Code Structure, Modules, and Namespaces
How to get what you want when you want it
Code Structure
In Python, the structure of your code is determined by whitespace. This is nicely clear, and you’ve probably already figured it out, but we’ll formally spell it out here:
How you indent your code determines how it is structured
block statement:
some code body
some more code body
another block statement:
code body in
that block
end of "another" block statement
still in the first block
outside of the block statement
The colon that terminates a block statement is also important…
One-liners
You can put a one-liner after the colon:
In [167]: x = 12
In [168]: if x > 4: print(x)
12
But this should only be done if it makes your code more readable. And that is rare.

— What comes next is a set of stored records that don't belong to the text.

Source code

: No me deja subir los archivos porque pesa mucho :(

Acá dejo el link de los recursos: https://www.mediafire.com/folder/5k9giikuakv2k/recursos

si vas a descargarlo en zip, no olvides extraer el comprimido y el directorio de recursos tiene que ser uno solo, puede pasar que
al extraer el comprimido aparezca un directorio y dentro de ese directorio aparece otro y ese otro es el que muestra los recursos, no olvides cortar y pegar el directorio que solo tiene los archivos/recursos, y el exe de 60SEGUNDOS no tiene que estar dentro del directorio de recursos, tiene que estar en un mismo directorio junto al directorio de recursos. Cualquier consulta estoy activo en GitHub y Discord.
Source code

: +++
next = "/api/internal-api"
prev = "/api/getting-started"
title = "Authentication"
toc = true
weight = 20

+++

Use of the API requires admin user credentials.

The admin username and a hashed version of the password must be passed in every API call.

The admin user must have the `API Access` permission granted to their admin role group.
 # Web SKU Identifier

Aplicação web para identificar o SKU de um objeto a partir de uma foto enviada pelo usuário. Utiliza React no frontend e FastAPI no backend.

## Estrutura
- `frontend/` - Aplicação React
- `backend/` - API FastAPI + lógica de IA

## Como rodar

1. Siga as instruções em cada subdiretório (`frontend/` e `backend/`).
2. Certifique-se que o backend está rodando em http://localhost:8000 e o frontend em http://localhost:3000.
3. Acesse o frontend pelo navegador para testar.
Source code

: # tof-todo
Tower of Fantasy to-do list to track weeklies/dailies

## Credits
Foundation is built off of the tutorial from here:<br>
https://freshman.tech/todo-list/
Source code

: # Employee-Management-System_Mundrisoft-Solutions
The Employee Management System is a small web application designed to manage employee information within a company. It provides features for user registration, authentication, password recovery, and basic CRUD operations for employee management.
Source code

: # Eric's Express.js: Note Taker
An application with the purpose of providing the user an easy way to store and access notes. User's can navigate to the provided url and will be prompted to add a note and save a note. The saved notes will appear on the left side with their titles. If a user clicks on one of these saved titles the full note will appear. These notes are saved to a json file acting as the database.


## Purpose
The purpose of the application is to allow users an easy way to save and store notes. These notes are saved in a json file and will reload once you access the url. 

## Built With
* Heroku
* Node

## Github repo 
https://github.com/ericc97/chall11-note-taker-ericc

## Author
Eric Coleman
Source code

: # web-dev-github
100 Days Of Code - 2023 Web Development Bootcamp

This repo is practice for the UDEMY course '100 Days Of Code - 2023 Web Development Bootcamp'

So you need both the colon and the indentation to start a new a block. But the end of the indented section is the only indication of the end of the block.
Spaces vs. Tabs
Whitespace is important in Python.
An indent could be:
Any number of spaces
A tab
A mix of tabs and spaces:
If you want anyone to take you seriously as a Python developer:
Always use four spaces – really! (PEP 8)
Note
If you do use tabs (and really, don’t do that!) python interprets them as the equivalent of eight spaces. Text editors can display tabs as any number of spaces, and most modern editors default to four – so this can be very confusing! so again:
Never mix tabs and spaces in Python code
Spaces Elsewhere
Other than indenting – space doesn’t matter, technically.
x = 3*4+12/func(x,y,z)
x = 3*4 + 12 / func (x, y, z)
These will give the exact same results.
But you should strive for proper style. Isn’t this easier to read?
x = (3 * 4) + (12 / func(x, y, z))
Read PEP 8 and install a linter in your editor.
Modules and Packages
Python is all about namespaces – the “dots”
name.another_name
The “dot” indicates that you are looking for a name in the namespace of the given object. It could be:
A name in a module
A module in a package
An attribute of an object
A method of an object
The only way to know is to know what type of object the name refers to. But in all cases, it is looking up a name in the namespace of the object.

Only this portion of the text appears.